January 18, 2024

CFPB Bites of the Month - 2023 Annual Review - Nondiscrimination and Military Protection Law

Erica A.N. Kramer, Justin B. Hosie and Eric L. Johnson

In this article, we share a timeline of our monthly "bites" for 2023 applicable to consumers protected by nondiscrimination and military protection laws.

Bite 15: Director Chopra Delivered Remarks at DOJ Event

On April 19, 2023, Director Chopra spoke at a Justice Department Interagency event in Newark, NJ to highlight efforts to combat modern-day redlining. Director Chopra stated that the CFPB has previously prioritized two types of modern-day redlining: (i) digital redlining, which includes algorithmic bias and technologies marketed as artificial intelligence and (ii) exclusionary conduct by mortgage lenders, including nonbanks. He discussed the CFPB's new focus on a third category - discriminatory targeting, also known as "reverse redlining." According to the CFPB, discriminatory targeting is the act of directing predatory products or practices at certain groups, neighborhoods, or parts of a community. Instead of viewing specific groups of people as inherently problematic, and therefore too risky to lend to, the Director said that companies engaging in discriminatory targeting see those same groups as prime for financial exploitation and credit predation. The CFPB cautioned that when a lender either excludes protected groups of consumers from lending or targets those consumers with harmful credit products or services, they violate the Equal Credit Opportunity Act (ECOA), other consumer financial protection laws, and civil rights laws. He also discussed the CFPB's Statement of Interest, filed in the U.S. District Court for the Southern District of Florida in a case against a for profit college addressed below.

Bite 14: Joint Statement on Automated Systems

On April 25, 2023, the CFPB, DOJ, FTC, and EEOC released a joint statement outlining a commitment to fairness, equality, and justice. The agencies indicated that they would use their authority to protect consumers from discriminatory outcomes that can arise when financial institutions make decisions using AI. The CFPB addressed what it calls "black box algorithms," algorithmic marketing and advertising, abusive use of AI, digital redlining, and repeat offenders' use of AI technology. The CFPB also highlighted its whistle-blowing process for tech workers, and encouraged engineers, data scientists, and others to report potential discrimination and other misconduct.

Bite 13: CFPB Delivers Annual Fair Lending Report to Congress

On June 29, 2023, the CFPB issued its annual Fair Lending Report to Congress, reporting information under the ECOA and the Home Mortgage Disclosure Act. According to the CFPB, its 2022 fair lending work centered on the those most affected by unlawful discrimination, including efforts to address redlining and discrimination in home appraisals. The report also said that the CFPB issued rules and guidance addressing fair lending protections for prospective applicants, applicants for credit, and existing account holders. Finally, the CFPB said it will be focusing future efforts on emerging technologies, protecting consumers from algorithmic bias, digital surveillance, data harvesting, patterns it calls "dark patterns," and protecting consumers from automated systems marketed as artificial intelligence.

Bite 12: Servicemember Reports About ID Theft

On January 12, 2023 the CFPB announced that it had released an "Issue Spotlight" addressing servicemember reports about identity theft.

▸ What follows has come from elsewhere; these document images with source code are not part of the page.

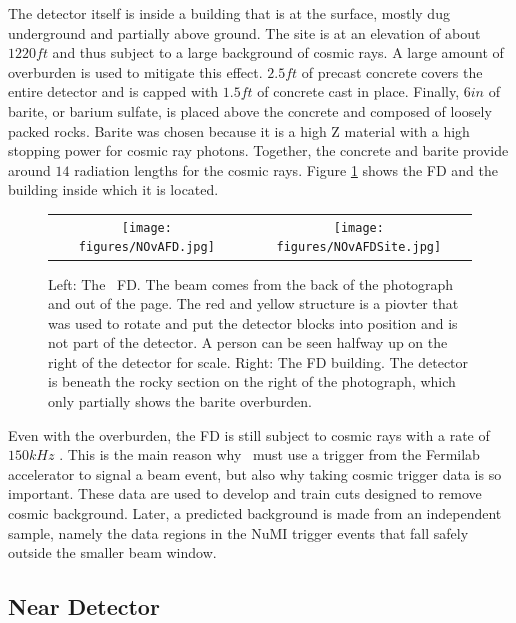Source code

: The detector itself is inside a building that is at the surface, mostly dug underground and partially above ground. The site is at an elevation of about $1220\unit{ft}$ and thus subject to a large background of cosmic rays. A large amount of overburden is used to mitigate this effect. $2.5\unit{ft}$ of precast concrete covers the entire detector and is capped with $1.5\unit{ft}$ of concrete cast in place. Finally, $6\unit{in}$ of barite, or barium sulfate, is placed above the concrete and composed of loosely packed rocks. Barite was chosen because it is a high Z material with a high stopping power for cosmic ray photons. Together, the concrete and barite provide around $14$ radiation lengths for the cosmic rays. Figure \ref{fig:FD} shows the FD and the building inside which it is located.
\begin{figure}[htb]
  \centering
  \begin{tabular}{c c}
    \texttt{[image: figures/NOvAFD.jpg]} &
    \texttt{[image: figures/NOvAFDSite.jpg]} \\
  \end{tabular}
  \caption[The \nova~Far Detector]{Left: The \nova~FD. The beam comes from the back of the photograph and out of the page. The red and yellow structure is a piovter that was used to rotate and put the detector blocks into position and is not part of the detector. A person can be seen halfway up on the right of the detector for scale. Right: The FD building. The detector is beneath the rocky section on the right of the photograph, which only partially shows the barite overburden.}
  \label{fig:FD}
\end{figure}

Even with the overburden, the FD is still subject to cosmic rays with a rate of $150\unit{kHz}$ \cite{ref:JETPNC}. This is the main reason why \nova~must use a trigger from the Fermilab accelerator to signal a beam event, but also why taking cosmic trigger data is so important. These data are used to develop and train cuts designed to remove cosmic background. Later, a predicted background is made from an independent sample, namely the data regions in the NuMI trigger events that fall safely outside the smaller beam window.

\subsection{Near Detector}

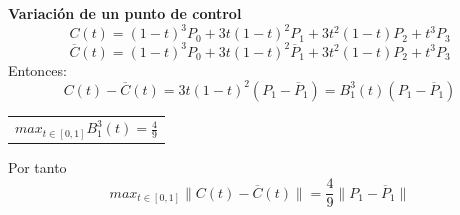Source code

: \documentclass[twoside]{report}
\newcommand{\colocapdf}[2]{\quad\pdfimage width #2 {pdfs/#1.pdf}}
\begin{document}
%
%
%
%
%
%
%
{\bf Variación de un punto de control}
$$C(t)=(1-t)^3P_0+3t(1-t)^2P_1+3t^2(1-t)P_2+t^3P_3$$
$$\overline{C}(t)=(1-t)^3P_0+3t(1-t)^2\overline{P}_1+3t^2(1-t)P_2+t^3P_3$$
Entonces:
$$C(t)-\overline{C}(t)=3t(1-t)^2(P_1-\overline{P}_1)=B_1^3(t)(P_1-\overline{P}_1)$$
\begin{center}
\begin{minipage}{0.55\textwidth}
\begin{tabular}{c} $max_{t\in[0,1]}B_1^3(t)=\frac{4}{9}$
\end{tabular}
\end{minipage}
\end{center}
Por tanto
$$max_{t\in[0,1]}\parallel C(t)-\overline{C}(t)\parallel
=\frac{4}{9}\parallel P_1-\overline{P}_1\parallel$$
\end{document}
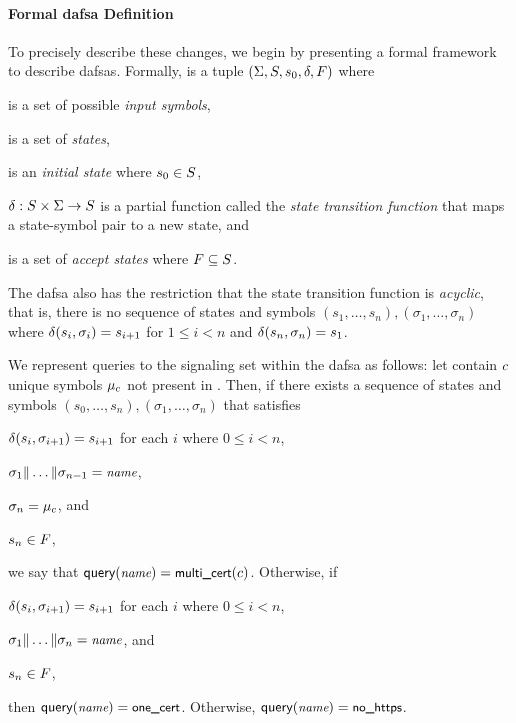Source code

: \paragraph{Formal \ac{dafsa} Definition}

To precisely describe these changes, we begin by presenting a formal framework
to describe \acp{dafsa}. Formally,  is a tuple $(\Sigma, S,
s_0, \delta, F)$ where
\begin{inparaenum}
\item \symbols is a set of possible \emph{input symbols},
\item \states is a set of \emph{states},
\item \initstate is an \emph{initial state} where $s_0 \in S$,
\item $\delta: S \times \Sigma \to S$ is a partial function
  called the \emph{state transition function} that maps a state-symbol pair to a
  new state, and
\item \finalstates is a set of \emph{accept states} where $F
  \subseteq S$.
\end{inparaenum}
The \ac{dafsa} also has the restriction that the state transition function is
\emph{acyclic}, that is, there is no sequence of states and symbols $(s_1,
\ldots, s_n), (\sigma_1, \ldots, \sigma_n)$ where $\delta(s_i, \sigma_i) =
s_{i+1}$ for $1 \le i < n$ and $\delta(s_n, \sigma_n) = s_1$.

We represent queries to the signaling set within the \ac{dafsa} as follows: let
\states contain $c$ unique symbols $\mu_c$ not present in \httpsset. 
Then, if there exists a sequence of
states and symbols $(s_0, \ldots, s_n), (\sigma_1, \ldots, \sigma_n)$ that
satisfies
\begin{inparaenum}
\item $\delta(s_i, \sigma_{i+1}) = s_{i+1}$ for each $i$ where $0 \le i < n$,
\item $\sigma_1 \| \dots \| \sigma_{n-1} = \small{\emph{name}}$, 
\item $\sigma_n = \mu_c$, and
\item $s_n \in F$,
\end{inparaenum}
we say that $\textsf{query}(\small{\emph{name}}) = \textsf{multi\_cert}(c)$.
Otherwise, if
\begin{inparaenum}
\item $\delta(s_i, \sigma_{i+1}) = s_{i+1}$ for each $i$ where $0 \le i < n$,
\item $\sigma_1 \| \dots \| \sigma_{n} = \small{\emph{name}}$, and
\item $s_n \in F$,
\end{inparaenum}
then $\textsf{query}(\small{\emph{name}}) = \textsf{one\_cert}$. Otherwise, $\textsf{query}(\small{\emph{name}}) = \textsf{no\_https}$.

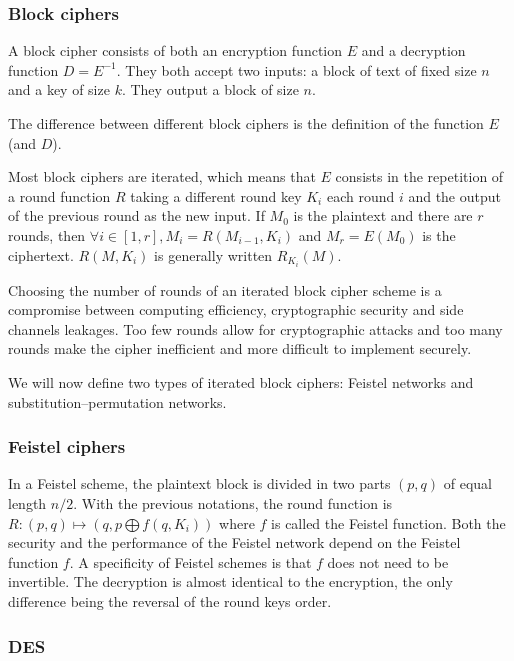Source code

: \documentclass[11pt]{sdm}
\begin{document}
\subsubsection{Block ciphers}

A block cipher consists of both an encryption function $E$ and a decryption function $D=E^{-1}$.
They both accept two inputs: a block of text of fixed size $n$ and a key of size $k$.
They output a block of size $n$.

The difference between different block ciphers is the definition of the function $E$ (and $D$).

Most block ciphers are iterated, which means that $E$ consists in the repetition of a round function $R$ taking a different round key $K_i$ each round $i$ and the output of the previous round as the new input.
If $M_0$ is the plaintext and there are $r$ rounds, then $ \forall i \in [ 1,r ] , M_i = R(M_{i-1},K_i) $ and $M_r = E(M_0)$ is the ciphertext.
$R(M,K_i)$ is generally written $R_{K_i}(M)$.

Choosing the number of rounds of an iterated block cipher scheme is a compromise between computing efficiency, cryptographic security and side channels leakages.
Too few rounds allow for cryptographic attacks and too many rounds make the cipher inefficient and more difficult to implement securely.

We will now define two types of iterated block ciphers: Feistel networks and substitution–permutation networks.

\subsubsection{Feistel ciphers}

In a Feistel scheme, the plaintext block is divided in two parts $(p,q)$ of equal length $n/2$.
With the previous notations, the round function is $R: (p,q) \mapsto (q,p \bigoplus f(q,K_i))$ where $f$ is called the Feistel function.
Both the security and the performance of the Feistel network depend on the Feistel function $f$.
A specificity of Feistel schemes is that $f$ does not need to be invertible.
The decryption is almost identical to the encryption, the only difference being the reversal of the round keys order.


\subsubsection{DES}
\end{document}
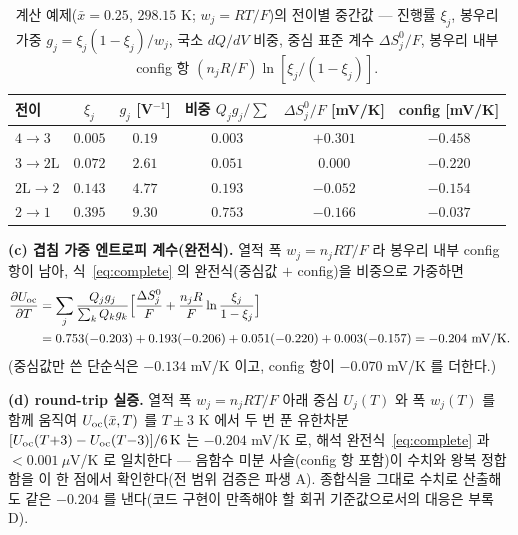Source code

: \begin{table}[htbp]
\centering\small
\renewcommand{\arraystretch}{1.2}
\caption{계산 예제($\bar x{=}0.25$, $298.15$ K; $w_j{=}RT/F$)의 전이별 중간값 --- 진행률 $\xi_j$, 봉우리 가중
$g_j=\xi_j(1-\xi_j)/w_j$, 국소 $dQ/dV$ 비중, 중심 표준 계수 $\Delta S^0_j/F$, 봉우리 내부 config 항
$(n_jR/F)\ln[\xi_j/(1-\xi_j)]$.}
\label{tab:worked}
\begin{tabular}{lccccc}
\toprule
전이 & $\xi_j$ & $g_j$ [V$^{-1}$] & 비중 $Q_jg_j/\!\sum$ & $\Delta S^0_j/F$ [mV/K] & config [mV/K] \\
\midrule
$4\!\to\!3$   & $0.005$ & $0.19$ & $0.003$ & $+0.301$ & $-0.458$ \\
$3\!\to\!2\mathrm L$ & $0.072$ & $2.61$ & $0.051$ & $0.000$ & $-0.220$ \\
$2\mathrm L\!\to\!2$ & $0.143$ & $4.77$ & $0.193$ & $-0.052$ & $-0.154$ \\
$2\!\to\!1$   & $0.395$ & $9.30$ & $0.753$ & $-0.166$ & $-0.037$ \\
\bottomrule
\end{tabular}
\end{table}

\textbf{(c) 겹침 가중 엔트로피 계수(완전식).} 열적 폭 $w_j{=}n_jRT/F$ 라 봉우리 내부 config 항이 남아,
식~\eqref{eq:complete} 의 완전식(중심값 $+$ config)을 비중으로 가중하면
\begin{equation*}
\begin{aligned}
\frac{\partial U_\oc}{\partial T}
&=\sum_j\frac{Q_jg_j}{\sum_kQ_kg_k}\Big[\frac{\Delta S^0_j}{F}+\frac{n_jR}{F}\ln\frac{\xi_j}{1-\xi_j}\Big]\\
&=0.753(-0.203)+0.193(-0.206)+0.051(-0.220)+0.003(-0.157)
=-0.204\ \mathrm{mV/K}.
\end{aligned}
\end{equation*}
(중심값만 쓴 단순식은 $-0.134$ mV/K 이고, config 항이 $-0.070$ mV/K 를 더한다.)

\textbf{(d) round-trip 실증.} 열적 폭 $w_j{=}n_jRT/F$ 아래 중심 $U_j(T)$ 와 폭 $w_j(T)$ 를 함께 움직여
$U_\oc(\bar x,T)$ 를 $T\pm3$ K 에서 두 번 푼 유한차분 $[U_\oc(T{+}3)-U_\oc(T{-}3)]/6\,\mathrm K$ 는 $-0.204$
mV/K 로, 해석 완전식~\eqref{eq:complete} 과 $<\!0.001\ \mu$V/K 로 일치한다 --- 음함수 미분 사슬(config 항
포함)이 수치와 왕복 정합함을 이 한 점에서 확인한다(전 범위 검증은 파생 A). 종합식을 그대로 수치로 산출해도
같은 $-0.204$ 를 낸다(코드 구현이 만족해야 할 회귀 기준값으로서의 대응은 부록 D).


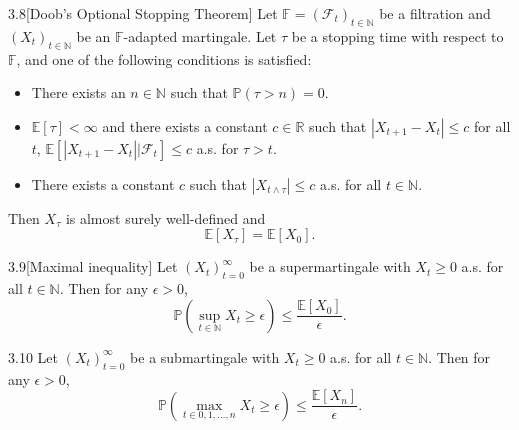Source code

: \documentclass[10pt]{article}
\newenvironment{theorem*}[1]{%
  \IfBlankTF{#1}
    {\renewcommand{\themanualtheoreminner}{\unskip}}
    {\renewcommand\themanualtheoreminner{#1}}%
  \manualtheoreminner
}{\endmanualtheoreminner}
\theoremstyle{definition}
\begin{document}
\begin{theorem*}{3.8}[Doob's Optional Stopping Theorem]
    Let $\mathbb{F} = (\mathcal{F}_t)_{t \in \mathbb{N}}$ be a filtration and $(X_t)_{t \in \mathbb{N}}$ be an $\mathbb{F}$-adapted martingale.
    Let $\tau$ be a stopping time with respect to $\mathbb{F}$,
    and one of the following conditions is satisfied:
    \begin{itemize}
        \item[(a)] There exists an $n \in \mathbb{N}$ such that $\mathbb{P}(\tau > n) = 0$.
        \item[(b)] $\mathbb{E}[\tau] < \infty$ and there exists a constant $c \in \mathbb{R}$ such that $|X_{t+1} - X_t| \leq c$ for all $t$, $\mathbb{E}[|X_{t+1} - X_t| | \mathcal{F}_t] \leq c$ a.s. for $\tau > t$.
        \item[(c)] There exists a constant $c$ such that $|X_{t \wedge \tau}| \leq c$ a.s. for all $t \in \mathbb{N}$.
    \end{itemize}
    Then $X_\tau$ is almost surely well-defined and 
    \begin{equation*}
        \mathbb{E}[X_\tau] = \mathbb{E}[X_0].
    \end{equation*}
\end{theorem*}

\begin{theorem*}{3.9}[Maximal inequality]
    Let $(X_t)_{t=0}^\infty$ be a supermartingale with $X_t \geq 0$ a.s. for all $t \in \mathbb{N}$.
    Then for any $\epsilon > 0$,
    \begin{equation*}
        \mathbb{P} \left( \sup_{t\in\mathbb{N}} X_t \geq \epsilon \right) \leq \frac{\mathbb{E}[X_0]}{\epsilon}.
    \end{equation*}
\end{theorem*}

\begin{theorem*}{3.10}
    Let $(X_t)_{t=0}^\infty$ be a submartingale with $X_t \geq 0$ a.s. for all $t \in \mathbb{N}$.
    Then for any $\epsilon > 0$,
    \begin{equation*}
        \mathbb{P} \left( \max_{t\in {0,1,\ldots,n}} X_t \geq \epsilon \right) \leq \frac{\mathbb{E}[X_n]}{\epsilon}.
    \end{equation*}

\end{theorem*}

\end{document}
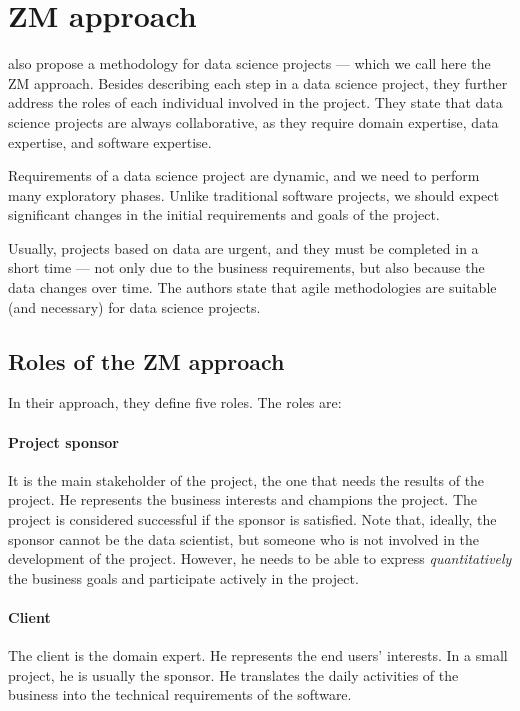 \section{ZM approach}

\textcite{Zumel2019} also propose a methodology for data science projects --- which we
call here the ZM approach.  Besides
describing each step in a data science project, they further address the roles of each
individual involved in the project.  They state that data science projects are always
collaborative, as they require domain expertise, data expertise, and software expertise.

Requirements of a data science project are dynamic, and we need to perform many
exploratory phases.  Unlike traditional software projects, we should expect significant
changes in the initial requirements and goals of the project.

Usually,
projects based on data are urgent, and they must be completed in a short time --- not
only due to the business requirements, but also because the data changes over time.
The authors state that agile methodologies are suitable (and necessary) for data science
projects.

\subsection{Roles of the ZM approach}

In their approach, they define five roles.  The roles are:

\paragraph{Project sponsor}  It is the main stakeholder of the project, the one that needs the
results of the project.  He represents the business interests and champions the project.
The project is considered successful if the sponsor is satisfied.  Note that, ideally, the
sponsor cannot be the data scientist, but someone who is not involved in the development
of the project.  However, he needs to be able to express \emph{quantitatively} the business
goals and participate actively in the project.

\paragraph{Client}  The client is the domain expert.  He represents the end users'
interests.  In a small project, he is usually the sponsor.  He translates the daily
activities of the business into the technical requirements of the software.

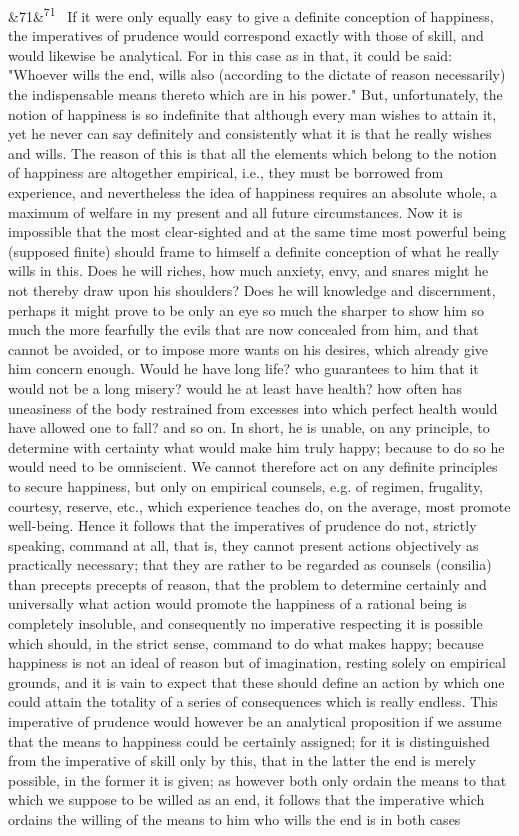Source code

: \documentclass[12pt]{article}
\newcommand{\para}[1][]{\par\noindent\ifx&#1&\else\textsuperscript{\footnotesize #1}~\fi}
\begin{document}
\para[71] If it were only equally easy to give a definite conception of happiness, the imperatives of prudence would correspond exactly with those of skill, and would likewise be analytical. For in this case as in that, it could be said: "Whoever wills the end, wills also (according to the dictate of reason necessarily) the indispensable means thereto which are in his power." But, unfortunately, the notion of happiness is so indefinite that although every man wishes to attain it, yet he never can say definitely and consistently what it is that he really wishes and wills. The reason of this is that all the elements which belong to the notion of happiness are altogether empirical, i.e., they must be borrowed from experience, and nevertheless the idea of happiness requires an absolute whole, a maximum of welfare in my present and all future circumstances. Now it is impossible that the most clear-sighted and at the same time most powerful being (supposed finite) should frame to himself a definite conception of what he really wills in this. Does he will riches, how much anxiety, envy, and snares might he not thereby draw upon his shoulders? Does he will knowledge and discernment, perhaps it might prove to be only an eye so much the sharper to show him so much the more fearfully the evils that are now concealed from him, and that cannot be avoided, or to impose more wants on his desires, which already give him concern enough. Would he have long life? who guarantees to him that it would not be a long misery? would he at least have health? how often has uneasiness of the body restrained from excesses into which perfect health would have allowed one to fall? and so on. In short, he is unable, on any principle, to determine with certainty what would make him truly happy; because to do so he would need to be omniscient. We cannot therefore act on any definite principles to secure happiness, but only on empirical counsels, e.g. of regimen, frugality, courtesy, reserve, etc., which experience teaches do, on the average, most promote well-being. Hence it follows that the imperatives of prudence do not, strictly speaking, command at all, that is, they cannot present actions objectively as practically necessary; that they are rather to be regarded as counsels (consilia) than precepts precepts of reason, that the problem to determine certainly and universally what action would promote the happiness of a rational being is completely insoluble, and consequently no imperative respecting it is possible which should, in the strict sense, command to do what makes happy; because happiness is not an ideal of reason but of imagination, resting solely on empirical grounds, and it is vain to expect that these should define an action by which one could attain the totality of a series of consequences which is really endless. This imperative of prudence would however be an analytical proposition if we assume that the means to happiness could be certainly assigned; for it is distinguished from the imperative of skill only by this, that in the latter the end is merely possible, in the former it is given; as however both only ordain the means to that which we suppose to be willed as an end, it follows that the imperative which ordains the willing of the means to him who wills the end is in both cases 
\end{document}

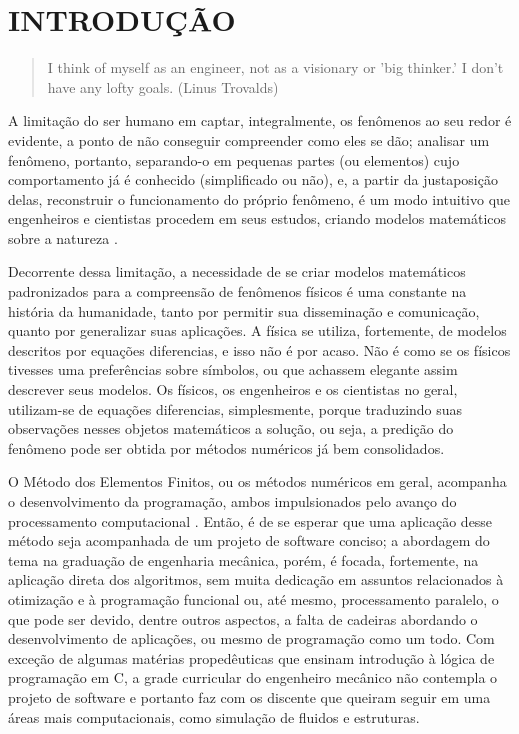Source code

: 

\chapter{INTRODUÇÃO}

\begin{quote}
    I think of myself as an engineer, not as a visionary or 'big thinker.' I don't have any lofty goals.
    (Linus Trovalds)  
\end{quote}

A limitação do ser humano em captar, integralmente, os fenômenos ao seu redor é evidente, a ponto de não conseguir compreender como eles se dão; analisar um fenômeno, portanto, separando-o em pequenas partes (ou elementos) cujo comportamento já é conhecido (simplificado ou não), e, a partir da justaposição delas, reconstruir o funcionamento do próprio fenômeno, é um modo intuitivo que engenheiros e cientistas procedem em seus estudos, criando modelos matemáticos sobre a natureza \cite[p. 2]{Zin}.

Decorrente dessa limitação, a necessidade de se criar modelos matemáticos padronizados para a compreensão de fenômenos físicos é uma constante na história da humanidade, tanto por permitir sua disseminação e comunicação, quanto por generalizar suas aplicações. A física se utiliza, fortemente, de modelos descritos por equações diferencias, e isso não é por acaso. Não é como se os físicos tivesses uma preferências sobre símbolos, ou que achassem elegante assim descrever seus modelos. Os físicos, os engenheiros e os cientistas no geral, utilizam-se de equações diferencias, simplesmente, porque traduzindo suas observações nesses objetos matemáticos a solução, ou seja, a predição do fenômeno pode ser obtida por métodos numéricos já bem consolidados.


O Método dos Elementos Finitos, ou os métodos numéricos em geral, acompanha o desenvolvimento da programação, ambos impulsionados pelo avanço do processamento computacional \cite{Onate}. Então, é de se esperar que uma aplicação desse método seja acompanhada de um projeto de software conciso; a abordagem do tema na graduação de engenharia mecânica, porém, é focada, fortemente, na aplicação direta dos algoritmos, sem muita dedicação em assuntos relacionados à otimização e à programação funcional ou, até mesmo, processamento paralelo, o que pode ser devido, dentre outros aspectos, a falta de cadeiras abordando o desenvolvimento de aplicações, ou mesmo de programação como um todo. Com exceção de algumas matérias propedêuticas que ensinam introdução à lógica de programação em C, a grade curricular do engenheiro mecânico não contempla o projeto de software e portanto faz com os discente que queiram seguir em uma áreas mais computacionais, como simulação de fluidos e estruturas.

The Issue Spotlight indicates that activity duty servicemembers are 22% more likely than their civilian counterparts to report that an identity thief has used their stolen information to open an account. The Issue Spotlight also addresses how identity theft can threaten servicemember security clearances and housing options. The Issue Spotlight states that between 2014 and 2022, military complaints about identity theft increased nearly fivefold, from just over 200 annually in 2014, to more than 1,000 in 2022. The Issue Spotlight also says that financial institutions are the first line of defense and must maintain procedures to identify suspicious activities. Finally, the Issue Spotlight outlines how military consumers can protect their credit and address identity theft.

Bite 11: CFPB Releases Joint Letter Regarding Discrimination in Appraisal Standards

On February 14, 2023, the CFPB and other federal agencies sent a letter to The Appraisal Foundation (TAF), which is a private, nongovernmental organization that sets appraisal standards. The letter urges TAF to revise its draft Ethics Rule for appraisers to address federal prohibitions against discrimination. The agencies expressed concern about: (i) appraisers lacking awareness of these prohibitions, (ii) alleged discriminatory statements in appraisals, and (iii) disparities for communities and borrowers of color. The CFPB indicated that this was the second time that the CFPB has asked TAF to address appraisal bias and claimed that TAF appears reluctant to act. The CFPB said it would continue to work closely with other agencies to address mis-valuation of properties owned or sold by families and communities of color.

Bite 10: CFPB Launches Initiative on Immigrant Access to Fair Credit

On October 12, 2023, the CFPB launched an initiative on immigrant access to fair credit, and started investigating immigrants' financial experiences. The CFPB noted that creditors have denied immigrant borrowers credit cards, vehicle financing, and student loans, based on their immigration status, including those protected under the Deferred Action for Childhood Arrivals Program. According to the CFPB, it has received complaints from consumers who received positive feedback from lenders about their credit scores and income, but were ultimately denied because of their immigration status alone. The CFPB and the Department of Justice also issued a joint statement on fair lending and credit opportunities for immigrant borrowers under the ECOA. Under the ECOA, the CFPB noted that lenders are not prohibited from considering a borrower's immigration status, but they are prohibited from using that status to discriminate based on national origin, race, and other protected characteristics. The CFPB's statement seeks to remind lenders that they cannot use immigration status to justify unlawful discrimination.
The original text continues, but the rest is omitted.